Seville (EFE).- José Antonio Casanueva, grandfather of Marta del Castillo, the young Sevillian murdered in January 2009, has assured that the actions of the judges who have handled the case are “killing while alive” a family that this Friday He has remembered her along with her neighbors and that she continues to demand justice more than a decade later.
In an act held a few days after the 14th anniversary of the crime this Monday, Marta del Castillo’s grandfather wanted to present his thoughts “with the clarity he deserves” about a case in which he assures that there could be “a black hand” that can extend beyond the courts.
In them, his last request to investigate the mobile phones not only of the victim and his murderer, Miguel Carcaño, but also those of his brother, Francisco Javier Delgado, and his girlfriend, María García Mendaro, have recently been denied; of his friend Samuel Benítez and of the young Francisco Javier García, which has meant a new judicial setback for a piece that, according to the Public Ministry, “will remain open until the discovery of the body.”

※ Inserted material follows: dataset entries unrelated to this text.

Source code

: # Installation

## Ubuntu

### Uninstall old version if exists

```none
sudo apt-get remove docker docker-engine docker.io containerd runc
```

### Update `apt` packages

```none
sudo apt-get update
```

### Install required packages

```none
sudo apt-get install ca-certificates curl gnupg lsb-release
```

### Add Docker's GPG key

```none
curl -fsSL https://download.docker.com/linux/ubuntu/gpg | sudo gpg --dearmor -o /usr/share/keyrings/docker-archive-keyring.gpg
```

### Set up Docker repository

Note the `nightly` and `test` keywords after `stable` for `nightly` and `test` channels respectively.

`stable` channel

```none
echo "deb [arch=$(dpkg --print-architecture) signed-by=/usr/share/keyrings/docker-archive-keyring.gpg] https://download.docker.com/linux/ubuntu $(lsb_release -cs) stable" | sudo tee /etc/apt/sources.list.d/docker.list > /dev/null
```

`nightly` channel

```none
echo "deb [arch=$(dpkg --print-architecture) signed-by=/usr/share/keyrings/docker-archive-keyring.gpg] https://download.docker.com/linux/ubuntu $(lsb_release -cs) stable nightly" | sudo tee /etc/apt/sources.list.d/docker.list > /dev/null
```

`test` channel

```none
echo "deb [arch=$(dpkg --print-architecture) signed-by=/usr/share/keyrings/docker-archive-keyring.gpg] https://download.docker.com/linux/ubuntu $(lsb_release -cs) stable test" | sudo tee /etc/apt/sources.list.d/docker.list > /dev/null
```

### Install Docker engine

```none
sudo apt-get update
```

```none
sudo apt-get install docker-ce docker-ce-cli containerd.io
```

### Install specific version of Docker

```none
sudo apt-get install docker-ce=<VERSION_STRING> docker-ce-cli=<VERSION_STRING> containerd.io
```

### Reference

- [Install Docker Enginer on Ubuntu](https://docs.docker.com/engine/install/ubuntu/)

Justice for Marta del Castillo
He has also regretted another file, the second, of the actions taken against Francisco Javier Delgado, brother of Miguel Carcaño, after the accusations in which he was attributed to being the main and true author of the crime.
Crime of which only Miguel Carcaño was found guilty, sentenced to twenty years in prison for murder, since the rest of the defendants ended up acquitted for lack of evidence.
In the statement, read by his friend José Luis Reina, the grandfather has asked the prosecutor’s office and judges for justice, who are “consenting that the truth is not known” so that it can be clarified where his granddaughter’s body is.

retrial
The repetition of a trial has also been requested in which, according to the grandfather, there has been a certain “obscurantism or neglect of functions” that have hindered the resolution of the case and the appearance of his granddaughter, who could not be said goodbye or her wife, “who left five years ago without being able to bring a bouquet of flowers.”
Casanueva, who at the age of 86 “does not care about everything” and thinks he is living “the last pages of his life calendar”, has assured that he will not stop his fight until God takes him and will focus again on January 24 in the Murillo Gardens in Seville.
There he will remember the fourteen years since the murder of his granddaughter and will continue to ask for justice that “is not unfair, since those who apply it are unfair” and they are “killing while they live” a family that will continue to fight to clarify the facts.